Each spring, over 60 BC Law students spend their spring break providing pro bono legal services to underrepresented communities and individuals locally and across the country. As a 1L, this was my first experience with a spring break service trip, and I have to say it’s pretty inspiring. BC Law really does have a committed culture of giving back and delivering justice around the world.
This year, 65 students are volunteering at pro bono placements serving:
- communities in the District of Columbia, Navajo Nation and 10 states, including AL, TX, MD, NY, GA, LA, TN & OK
- communities in 12 cities from Harlingen, TX to Baltimore, MD
- 23 organizations, including the Southern Poverty Law Center, Legal Aid Services of Oklahoma, Navajo Nation, ProBAR, Disability Rights Louisiana, Oxfam America, Volunteer Lawyers Project and Legal Aid of East Tennessee
Here in Montgomery, Alabama, we are spending our spring break working at governmental and nonprofit organizations across the state, and we’re planning on writing more about our experiences when we return. For now, here are some photos from Montgomery of me and my fellow students!
Placements have ranged from traditional government buildings to cozier posts like the Alabama Appleseed Center for Law and Justice, which is working to achieve justice for all Alabamians.
On a six-acre site atop a rise overlooking Montgomery, the awe-inspiring National Memorial for Peace and Justice is the nation’s first memorial dedicated to the legacy of enslaved black people, people terrorized by lynching, African Americans humiliated by racial segregation and Jim Crow, and people of color burdened with contemporary presumptions of guilt and police violence, according to the EJI website.

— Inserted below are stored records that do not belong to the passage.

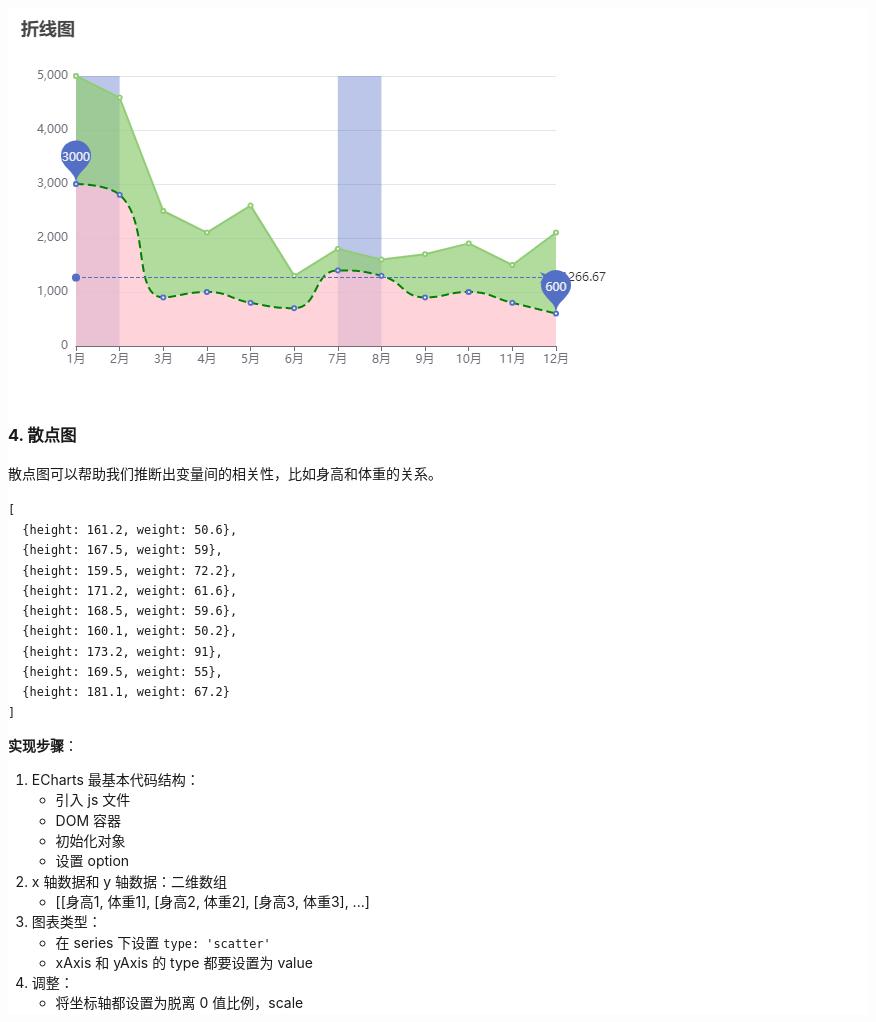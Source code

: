 ![](./ECharts/折线图.png)

### 4. 散点图

散点图可以帮助我们推断出变量间的相关性，比如身高和体重的关系。

```
[
  {height: 161.2, weight: 50.6},
  {height: 167.5, weight: 59},
  {height: 159.5, weight: 72.2},
  {height: 171.2, weight: 61.6},
  {height: 168.5, weight: 59.6},
  {height: 160.1, weight: 50.2},
  {height: 173.2, weight: 91},
  {height: 169.5, weight: 55},
  {height: 181.1, weight: 67.2}
]
```

**实现步骤**：

1. ECharts 最基本代码结构：
   - 引入 js 文件
   - DOM 容器
   - 初始化对象
   - 设置 option
2. x 轴数据和 y 轴数据：二维数组
   - [[身高1, 体重1], [身高2, 体重2], [身高3, 体重3], ...]
3. 图表类型：
   - 在 series 下设置 `type: 'scatter'`
   - xAxis 和 yAxis 的 type 都要设置为 value
4. 调整：
   - 将坐标轴都设置为脱离 0 值比例，scale
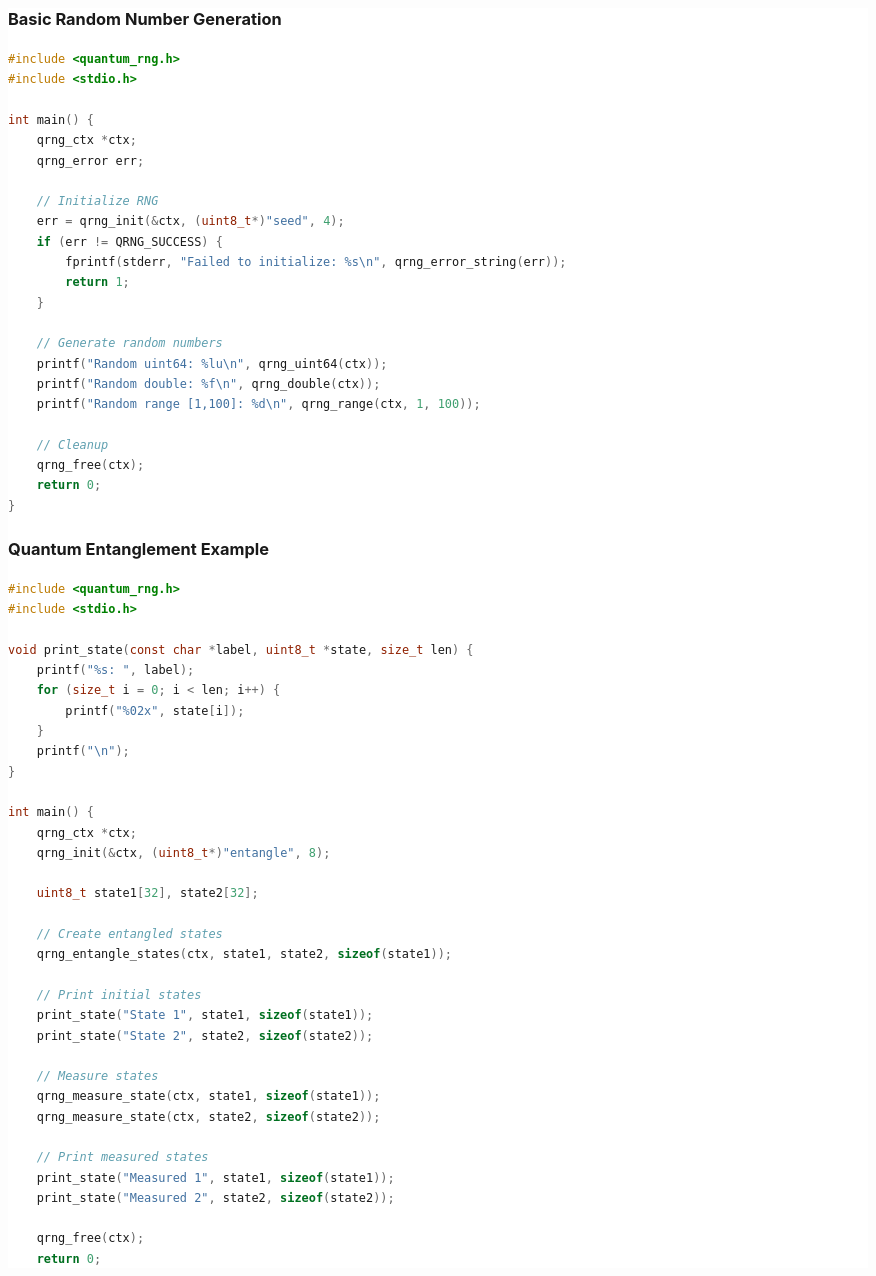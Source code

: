 ### Basic Random Number Generation
```c
#include <quantum_rng.h>
#include <stdio.h>

int main() {
    qrng_ctx *ctx;
    qrng_error err;
    
    // Initialize RNG
    err = qrng_init(&ctx, (uint8_t*)"seed", 4);
    if (err != QRNG_SUCCESS) {
        fprintf(stderr, "Failed to initialize: %s\n", qrng_error_string(err));
        return 1;
    }
    
    // Generate random numbers
    printf("Random uint64: %lu\n", qrng_uint64(ctx));
    printf("Random double: %f\n", qrng_double(ctx));
    printf("Random range [1,100]: %d\n", qrng_range(ctx, 1, 100));
    
    // Cleanup
    qrng_free(ctx);
    return 0;
}
```

### Quantum Entanglement Example
```c
#include <quantum_rng.h>
#include <stdio.h>

void print_state(const char *label, uint8_t *state, size_t len) {
    printf("%s: ", label);
    for (size_t i = 0; i < len; i++) {
        printf("%02x", state[i]);
    }
    printf("\n");
}

int main() {
    qrng_ctx *ctx;
    qrng_init(&ctx, (uint8_t*)"entangle", 8);
    
    uint8_t state1[32], state2[32];
    
    // Create entangled states
    qrng_entangle_states(ctx, state1, state2, sizeof(state1));
    
    // Print initial states
    print_state("State 1", state1, sizeof(state1));
    print_state("State 2", state2, sizeof(state2));
    
    // Measure states
    qrng_measure_state(ctx, state1, sizeof(state1));
    qrng_measure_state(ctx, state2, sizeof(state2));
    
    // Print measured states
    print_state("Measured 1", state1, sizeof(state1));
    print_state("Measured 2", state2, sizeof(state2));
    
    qrng_free(ctx);
    return 0;
```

The group outside the memorial square at the National Memorial for Peace and Justice. From left to right: Back row: Becky Powell, Trenton Bonk, Dan Lucca, Guodong Fu, Julia Varoutsos, Rosie Tootell, Laura Robinson, Ryan Kenney Front row: Devon Sanders, Evelyn Jackson, Hannah Carlson, Fr. Fred Enman
The Bridge Crossing Jubilee march reenactment commemorating the 55th anniversary of Bloody Sunday followed the original route from Brown Chapel A.M.E. Church across the Edmund Pettus Bridge.
Thousands of people from across Alabama and surrounding states participated in the March.
Some of the group in the dense march crowd.
Following the march, the George Wallace Community College in Selma hosted a presidential candidates forum, featuring U.S. Senator Elizabeth Warren and other candidates.
A moment of clear weather this week offered a rare opportunity to snap a group picture outside Legal Services Alabama- Birmingham.